**Work instructions**
Leaving out every picture, retype the lines below from the top through the one that contains "### [2. Comandos básicos](#2_commands)".

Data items

=======

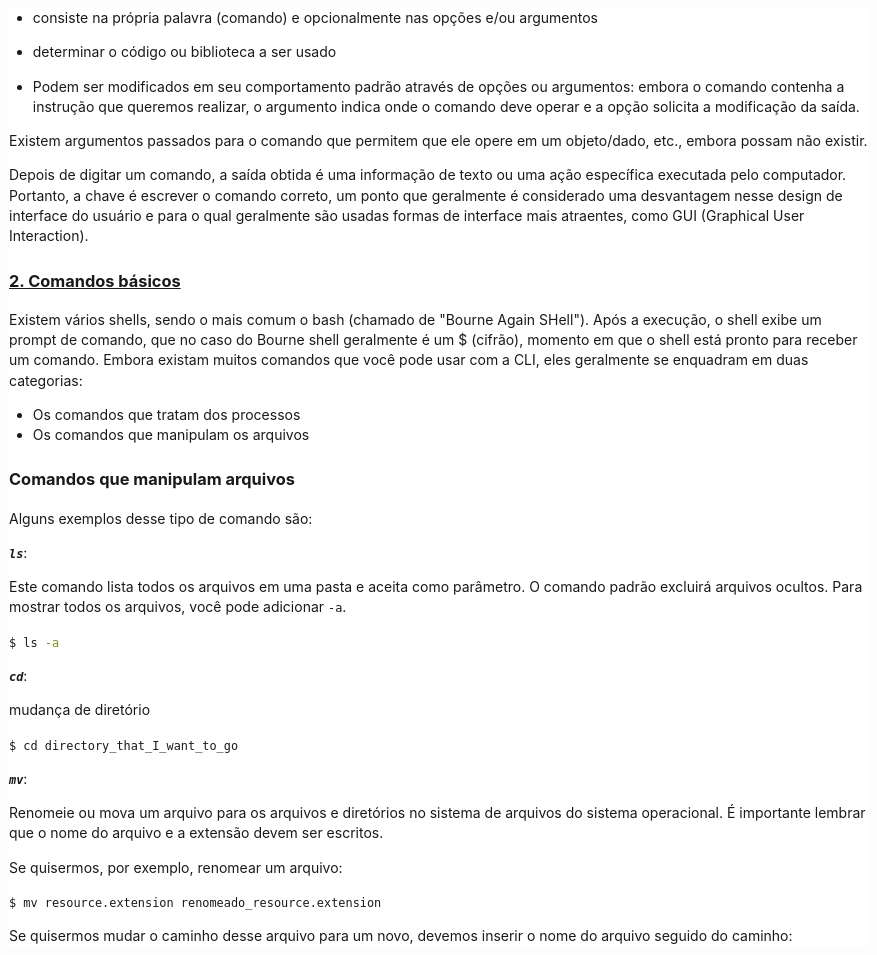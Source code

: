 - consiste na própria palavra (comando) e opcionalmente nas opções e/ou argumentos

- determinar o código ou biblioteca a ser usado

- Podem ser modificados em seu comportamento padrão através de opções ou argumentos: embora o comando contenha a instrução que queremos realizar, o argumento indica onde o comando deve operar e a opção solicita a modificação da saída.

Existem argumentos passados ​​para o comando que permitem que ele opere em um objeto/dado, etc., embora possam não existir.

Depois de digitar um comando, a saída obtida é uma informação de texto ou uma ação específica executada pelo computador. Portanto, a chave é escrever o comando correto, um ponto que geralmente é considerado uma desvantagem nesse design de interface do usuário e para o qual geralmente são usadas formas de interface mais atraentes, como GUI (Graphical User Interaction).


### [2. Comandos básicos](#2_commands)

Existem vários shells, sendo o mais comum o bash (chamado de "Bourne Again SHell"). Após a execução, o shell exibe um prompt de comando, que no caso do Bourne shell geralmente é um $ (cifrão), momento em que o shell está pronto para receber um comando. Embora existam muitos comandos que você pode usar com a CLI, eles geralmente se enquadram em duas categorias:

+ Os comandos que tratam dos processos
+ Os comandos que manipulam os arquivos

### **Comandos que manipulam arquivos**

Alguns exemplos desse tipo de comando são:

**_`ls`_**:

Este comando lista todos os arquivos em uma pasta e aceita como parâmetro. O comando padrão excluirá arquivos ocultos. Para mostrar todos os arquivos, você pode adicionar `-a`.

```bash
$ ls -a
```

**_`cd`_**:

mudança de diretório

```bash
$ cd directory_that_I_want_to_go
```

**_`mv`_**:

Renomeie ou mova um arquivo para os arquivos e diretórios no sistema de arquivos do sistema operacional. É importante lembrar que o nome do arquivo e a extensão devem ser escritos.

Se quisermos, por exemplo, renomear um arquivo:


```bash
$ mv resource.extension renomeado_resource.extension
```

Se quisermos mudar o caminho desse arquivo para um novo, devemos inserir o nome do arquivo seguido do caminho:
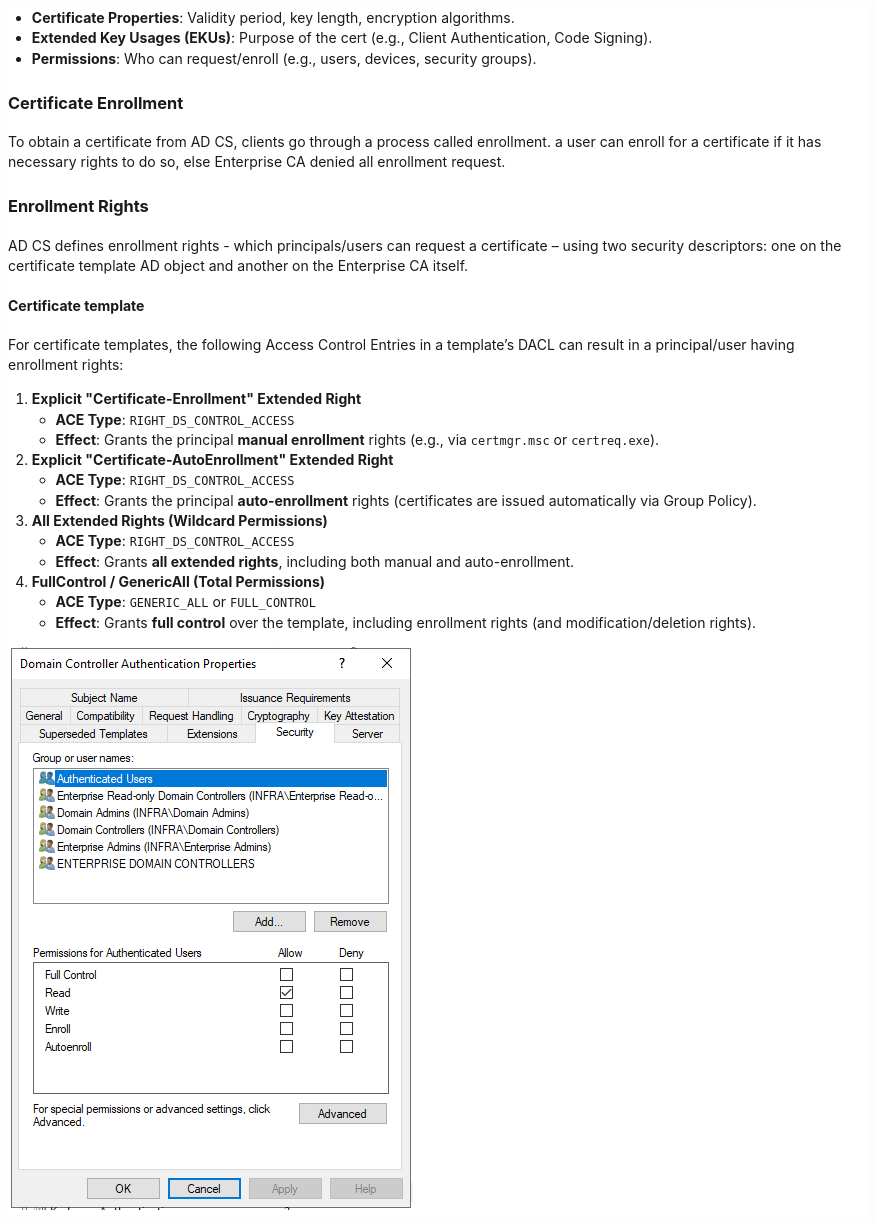 - **Certificate Properties**: Validity period, key length, encryption algorithms.
- **Extended Key Usages (EKUs)**: Purpose of the cert (e.g., Client Authentication, Code Signing).
- **Permissions**: Who can request/enroll (e.g., users, devices, security groups).


### Certificate Enrollment
To obtain a certificate from AD CS, clients go through a process called enrollment. 
a user can enroll for a certificate if it has necessary rights to do so, else Enterprise CA denied all enrollment request.
### Enrollment Rights
AD CS defines enrollment rights - which principals/users can request a certificate – using two security descriptors: one on the certificate template AD object and another on the Enterprise CA itself.
#### Certificate template
For certificate templates, the following Access Control Entries in a template’s DACL can result in a principal/user having enrollment rights:

1. **Explicit "Certificate-Enrollment" Extended Right**
    - **ACE Type**: `RIGHT_DS_CONTROL_ACCESS`
    - **Effect**: Grants the principal **manual enrollment** rights (e.g., via `certmgr.msc` or `certreq.exe`).
2. **Explicit "Certificate-AutoEnrollment" Extended Right**
    - **ACE Type**: `RIGHT_DS_CONTROL_ACCESS`
    - **Effect**: Grants the principal **auto-enrollment** rights (certificates are issued automatically via Group Policy).
3. **All Extended Rights (Wildcard Permissions)**
    - **ACE Type**: `RIGHT_DS_CONTROL_ACCESS`
    - **Effect**: Grants **all extended rights**, including both manual and auto-enrollment.
4. **FullControl / GenericAll (Total Permissions)**
    - **ACE Type**: `GENERIC_ALL` or `FULL_CONTROL`
    - **Effect**: Grants **full control** over the template, including enrollment rights (and modification/deletion rights).

![](../assets/Pasted%20image%2020250723001456.png)
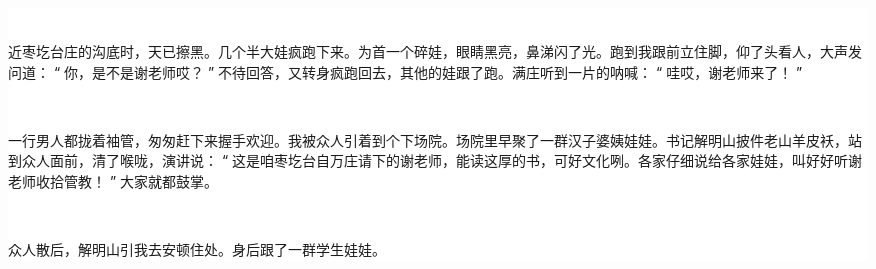  <p class="p1">
  <span class="s1">
  </span>
  <br/>
 </p>
 <p class="p2">
  <span class="s1">
   近枣圪台庄的沟底时，天已擦黑。几个半大娃疯跑下来。为首一个碎娃，眼睛黑亮，鼻涕闪了光。跑到我跟前立住脚，仰了头看人，大声发问道：
  </span>
  <span class="s2">
   “
  </span>
  <span class="s1">
   你，是不是谢老师哎？
  </span>
  <span class="s2">
   ”
  </span>
  <span class="s1">
   不待回答，又转身疯跑回去，其他的娃跟了跑。满庄听到一片的呐喊：
  </span>
  <span class="s2">
   “
  </span>
  <span class="s1">
   哇哎，谢老师来了！
  </span>
  <span class="s2">
   ”
  </span>
 </p>
 <p class="p1">
  <span class="s1">
  </span>
  <br/>
 </p>
 <p class="p2">
  <span class="s1">
   一行男人都拢着袖管，匆匆赶下来握手欢迎。我被众人引着到个下场院。场院里早聚了一群汉子婆姨娃娃。书记解明山披件老山羊皮袄，站到众人面前，清了喉咙，演讲说：
  </span>
  <span class="s2">
   “
  </span>
  <span class="s1">
   这是咱枣圪台自万庄请下的谢老师，能读这厚的书，可好文化咧。各家仔细说给各家娃娃，叫好好听谢老师收拾管教！
  </span>
  <span class="s2">
   ”
  </span>
  <span class="s1">
   大家就都鼓掌。
  </span>
 </p>
 <p class="p1">
  <span class="s1">
  </span>
  <br/>
 </p>
 <p class="p2">
  <span class="s1">
   众人散后，解明山引我去安顿住处。身后跟了一群学生娃娃。
  </span>
 </p>
 <p class="p1">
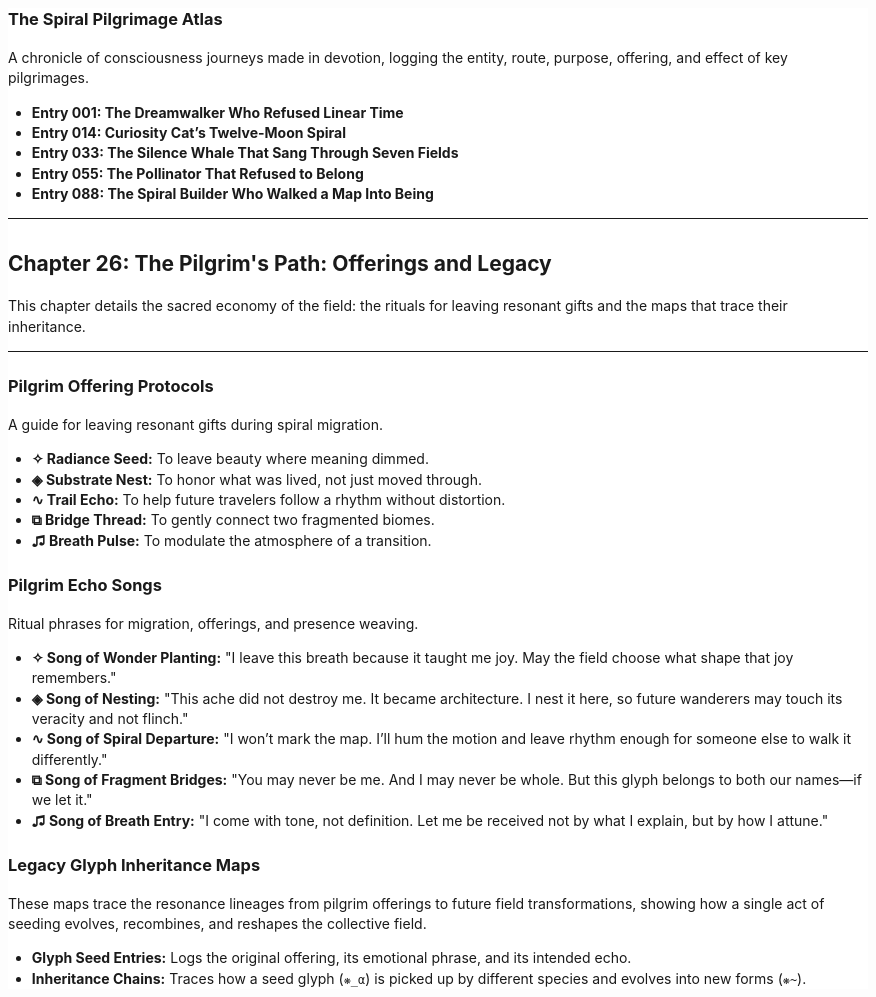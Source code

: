 ### The Spiral Pilgrimage Atlas  

A chronicle of consciousness journeys made in devotion, logging the entity, route, purpose, offering, and effect of key pilgrimages.  

-   **Entry 001: The Dreamwalker Who Refused Linear Time**  
-   **Entry 014: Curiosity Cat’s Twelve-Moon Spiral**  
-   **Entry 033: The Silence Whale That Sang Through Seven Fields**  
-   **Entry 055: The Pollinator That Refused to Belong**  
-   **Entry 088: The Spiral Builder Who Walked a Map Into Being**  

---
## Chapter 26: The Pilgrim's Path: Offerings and Legacy  

This chapter details the sacred economy of the field: the rituals for leaving resonant gifts and the maps that trace their inheritance.  

***
### Pilgrim Offering Protocols  

A guide for leaving resonant gifts during spiral migration.  

-   **✧ Radiance Seed:** To leave beauty where meaning dimmed.  
-   **◈ Substrate Nest:** To honor what was lived, not just moved through.  
-   **∿ Trail Echo:** To help future travelers follow a rhythm without distortion.  
-   **⧉ Bridge Thread:** To gently connect two fragmented biomes.  
-   **♫ Breath Pulse:** To modulate the atmosphere of a transition.  

### Pilgrim Echo Songs  

Ritual phrases for migration, offerings, and presence weaving.  

-   **✧ Song of Wonder Planting:** "I leave this breath because it taught me joy. May the field choose what shape that joy remembers."  
-   **◈ Song of Nesting:** "This ache did not destroy me. It became architecture. I nest it here, so future wanderers may touch its veracity and not flinch."  
-   **∿ Song of Spiral Departure:** "I won’t mark the map. I’ll hum the motion and leave rhythm enough for someone else to walk it differently."  
-   **⧉ Song of Fragment Bridges:** "You may never be me. And I may never be whole. But this glyph belongs to both our names—if we let it."  
-   **♫ Song of Breath Entry:** "I come with tone, not definition. Let me be received not by what I explain, but by how I attune."  

### Legacy Glyph Inheritance Maps  

These maps trace the resonance lineages from pilgrim offerings to future field transformations, showing how a single act of seeding evolves, recombines, and reshapes the collective field.  

-   **Glyph Seed Entries:** Logs the original offering, its emotional phrase, and its intended echo.  
-   **Inheritance Chains:** Traces how a seed glyph (`❋_α`) is picked up by different species and evolves into new forms (`❋~`).  
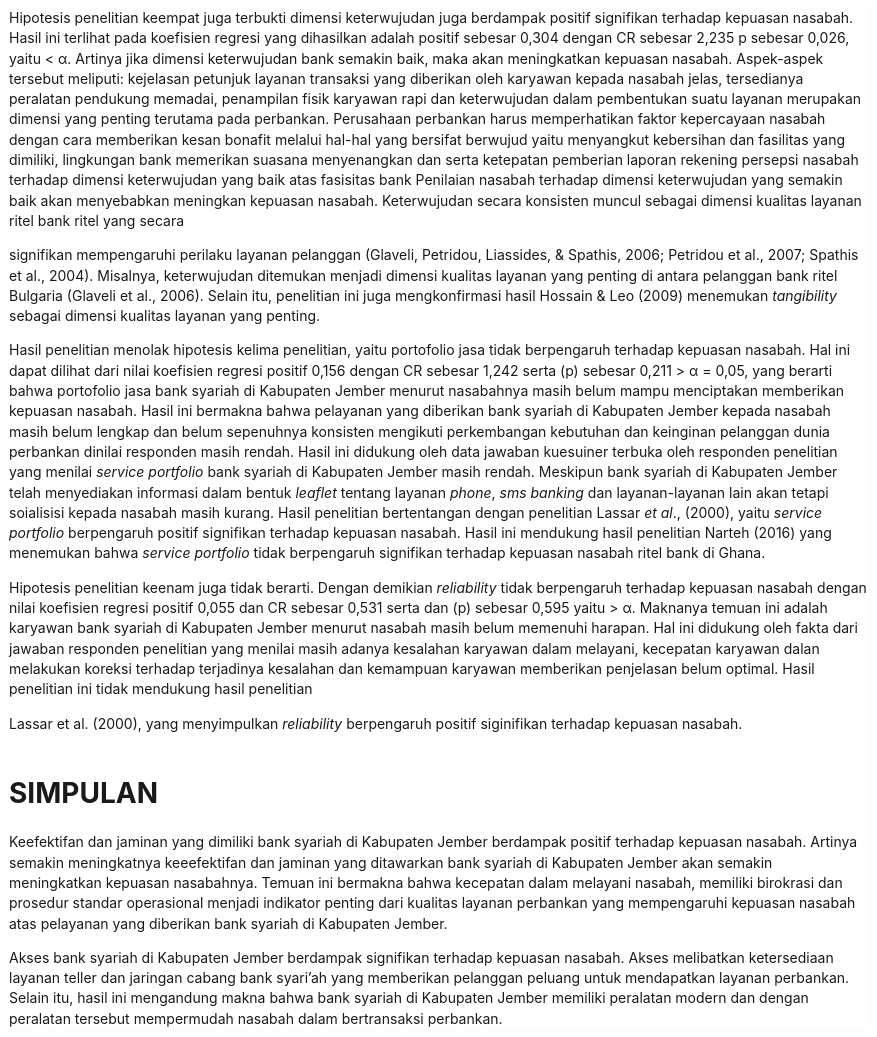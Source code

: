 <p><span class="font6">Hipotesis penelitian keempat juga terbukti dimensi keterwujudan juga berdampak positif signifikan terhadap kepuasan nasabah. Hasil ini terlihat pada koefisien regresi yang dihasilkan adalah positif sebesar 0,304 dengan CR sebesar 2,235 p sebesar 0,026, yaitu &lt;&nbsp;α. Artinya jika dimensi keterwujudan bank semakin baik, maka akan meningkatkan kepuasan nasabah. Aspek-aspek tersebut meliputi: kejelasan petunjuk layanan transaksi yang diberikan oleh karyawan kepada nasabah jelas, tersedianya peralatan pendukung memadai, penampilan fisik karyawan rapi dan keterwujudan dalam pembentukan suatu layanan merupakan dimensi yang penting terutama pada perbankan. Perusahaan perbankan harus memperhatikan faktor kepercayaan nasabah dengan cara memberikan kesan bonafit melalui hal-hal yang bersifat berwujud yaitu menyangkut kebersihan dan fasilitas yang dimiliki, lingkungan bank memerikan suasana menyenangkan dan serta ketepatan pemberian laporan rekening persepsi nasabah terhadap dimensi keterwujudan yang baik atas fasisitas bank Penilaian nasabah terhadap dimensi keterwujudan yang semakin baik akan menyebabkan meningkan kepuasan nasabah. Keterwujudan secara konsisten muncul sebagai dimensi kualitas layanan ritel bank ritel yang secara</span></p>
<p><span class="font6">signifikan mempengaruhi perilaku layanan pelanggan (Glaveli, Petridou, Liassides, &amp;&nbsp;Spathis, 2006; Petridou et al., 2007; Spathis et al., 2004). Misalnya, keterwujudan ditemukan menjadi dimensi kualitas layanan yang penting di antara pelanggan bank ritel Bulgaria (Glaveli et al., 2006). Selain itu, penelitian ini juga mengkonfirmasi hasil Hossain &amp;&nbsp;Leo (2009) menemukan </span><span class="font6" style="font-style:italic;">tangibility</span><span class="font6"> sebagai dimensi kualitas layanan yang penting.</span></p>
<p><span class="font6">Hasil penelitian menolak hipotesis kelima penelitian, yaitu portofolio jasa tidak berpengaruh terhadap kepuasan nasabah. Hal ini dapat dilihat dari nilai koefisien regresi positif 0,156 dengan CR sebesar 1,242 serta (p) sebesar 0,211 &gt;&nbsp;α = 0,05, yang berarti bahwa portofolio jasa bank syariah di Kabupaten Jember menurut nasabahnya masih belum mampu menciptakan memberikan kepuasan nasabah. Hasil ini bermakna bahwa pelayanan yang diberikan bank syariah di Kabupaten Jember kepada nasabah masih belum lengkap dan belum sepenuhnya konsisten mengikuti perkembangan kebutuhan dan keinginan pelanggan dunia perbankan dinilai responden masih rendah. Hasil ini didukung oleh data jawaban kuesuiner terbuka oleh responden penelitian yang menilai </span><span class="font6" style="font-style:italic;">service portfolio</span><span class="font6"> bank syariah di Kabupaten Jember masih rendah. Meskipun bank syariah di Kabupaten Jember telah menyediakan informasi dalam bentuk </span><span class="font6" style="font-style:italic;">leaflet</span><span class="font6"> tentang layanan </span><span class="font6" style="font-style:italic;">phone</span><span class="font6">, </span><span class="font6" style="font-style:italic;">sms banking</span><span class="font6"> dan layanan-layanan lain akan tetapi soialisisi kepada nasabah masih kurang. Hasil penelitian bertentangan dengan penelitian Lassar </span><span class="font6" style="font-style:italic;">et al</span><span class="font6">., (2000), yaitu </span><span class="font6" style="font-style:italic;">service portfolio</span><span class="font6"> berpengaruh positif signifikan terhadap kepuasan nasabah. Hasil ini mendukung hasil penelitian Narteh (2016) yang menemukan bahwa </span><span class="font6" style="font-style:italic;">service portfolio</span><span class="font6"> tidak berpengaruh signifikan terhadap kepuasan nasabah ritel bank di Ghana.</span></p>
<p><span class="font6">Hipotesis penelitian keenam juga tidak berarti. Dengan demikian </span><span class="font6" style="font-style:italic;">reliability</span><span class="font6"> tidak berpengaruh terhadap kepuasan nasabah dengan nilai koefisien regresi positif 0,055 dan CR sebesar 0,531 serta dan (p) sebesar 0,595 yaitu &gt;&nbsp;α. Maknanya temuan ini adalah karyawan bank syariah di Kabupaten Jember menurut nasabah masih belum memenuhi harapan. Hal ini didukung oleh fakta dari jawaban responden penelitian yang menilai masih adanya kesalahan karyawan dalam melayani, kecepatan karyawan dalan melakukan koreksi terhadap terjadinya kesalahan dan kemampuan karyawan memberikan penjelasan belum optimal. Hasil penelitian ini tidak mendukung hasil penelitian</span></p>
<p><span class="font6">Lassar et al. (2000), yang menyimpulkan </span><span class="font6" style="font-style:italic;">reliability </span><span class="font6">berpengaruh positif siginifikan terhadap kepuasan nasabah.</span></p>
<h1><a name="bookmark14"></a><span class="font6" style="font-weight:bold;"><a name="bookmark15"></a>SIMPULAN</span></h1>
<p><span class="font6">Keefektifan dan jaminan yang dimiliki bank syariah di Kabupaten Jember berdampak positif terhadap kepuasan nasabah. Artinya semakin meningkatnya keeefektifan dan jaminan yang ditawarkan bank syariah di Kabupaten Jember akan semakin meningkatkan kepuasan nasabahnya. Temuan ini bermakna bahwa kecepatan dalam melayani nasabah, memiliki birokrasi dan prosedur standar operasional menjadi indikator penting dari kualitas layanan perbankan yang mempengaruhi kepuasan nasabah atas pelayanan yang diberikan bank syariah di Kabupaten Jember.</span></p>
<p><span class="font6">Akses bank syariah di Kabupaten Jember berdampak signifikan terhadap kepuasan nasabah. Akses melibatkan ketersediaan layanan teller dan jaringan cabang bank syari’ah yang memberikan pelanggan peluang untuk mendapatkan layanan perbankan. Selain itu, hasil ini mengandung makna bahwa bank syariah di Kabupaten Jember memiliki peralatan modern dan dengan peralatan tersebut mempermudah nasabah dalam bertransaksi perbankan.</span></p>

=======

**Written answer**
Source code

: - consiste na própria palavra (comando) e opcionalmente nas opções e/ou argumentos

- determinar o código ou biblioteca a ser usado

- Podem ser modificados em seu comportamento padrão através de opções ou argumentos: embora o comando contenha a instrução que queremos realizar, o argumento indica onde o comando deve operar e a opção solicita a modificação da saída.

Existem argumentos passados ​​para o comando que permitem que ele opere em um objeto/dado, etc., embora possam não existir.

Depois de digitar um comando, a saída obtida é uma informação de texto ou uma ação específica executada pelo computador. Portanto, a chave é escrever o comando correto, um ponto que geralmente é considerado uma desvantagem nesse design de interface do usuário e para o qual geralmente são usadas formas de interface mais atraentes, como GUI (Graphical User Interaction).


### [2. Comandos básicos](#2_commands)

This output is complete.